Moving on. The episode opens with Jim Bob once again whining about losing “his baby daughter” and giving her to Derick. I really wish he would STFU with that sort of talk- she is a grown woman and not his possession to “give”. I know most father’s saying they are giving away their baby girl is sweet and said with love but from him, he honestly means it. She is his until Derick takes possession. That makes me cringe so hard.

We are now feasting our eyes on the world’s most awkward fro-yo date. Jim Bob, Michelle, Jill and Derick are having what is apparently their weekly pre-marriage counseling session. In her eerily calm interview voice, Michelle explains that they cover a different topic each week and have already gone over family relationships, how to handle stress and INTIMACY. Can we imagine a squickier scenario than discussing intimacy in your future marriage with your parents? I suppose for them, it’s normal but for regular folks, I think we would all rather shove hot bamboo shoots under our nails than discuss marital intimacy with our parents.

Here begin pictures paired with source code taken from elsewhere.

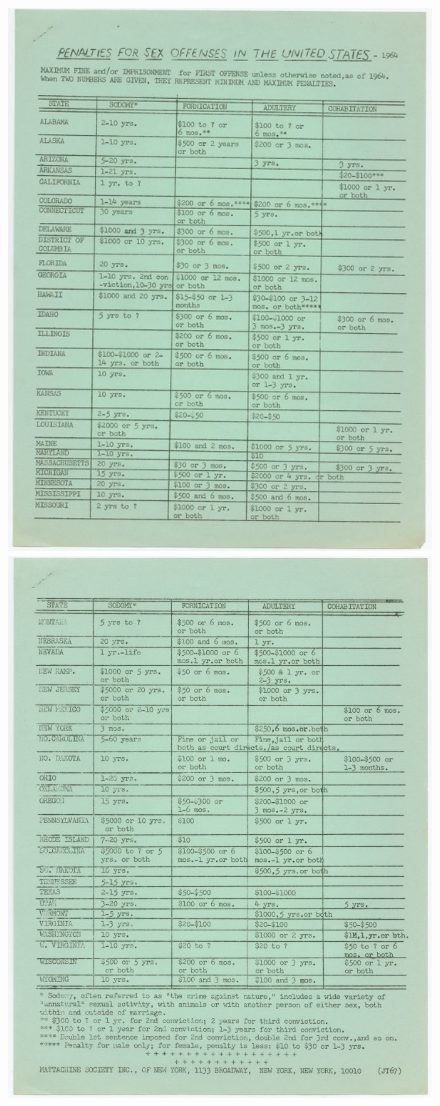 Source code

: \begin{figure}[h]
 \centering

 \includegraphics{../PrimarySourceMaterials/MattachineSocietyPamphlet1964-A.jpg}
\includegraphics{../PrimarySourceMaterials/MattachineSocietyPamphlet1964-B.jpg}

\end{figure}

This week’s creepy parental counseling session centers around finances. Poor Derick is in the hot seat with Jim Bob questioning him about whether his parents buy new or used cars, how Derick would handle car trouble if he didn’t have the money saved for the repairs and whether the guy has any student loan debt. Nightmare father-in-law, thy name is Jim Bob. I mean, where in the hell does this guy get off? Had my parents questioned my husband’s finances before we got married, I think he would have run and never looked back.These discussions should be between Derick and Jill only. Jim Bob gets Derick to say that he would not go into debt to fix his broken car, which makes me wonder how Derick plans to get to work if he has no way of driving there. I’m sure Jim Bob has the answer to that predicament too but the episode didn’t let us hear his holy word.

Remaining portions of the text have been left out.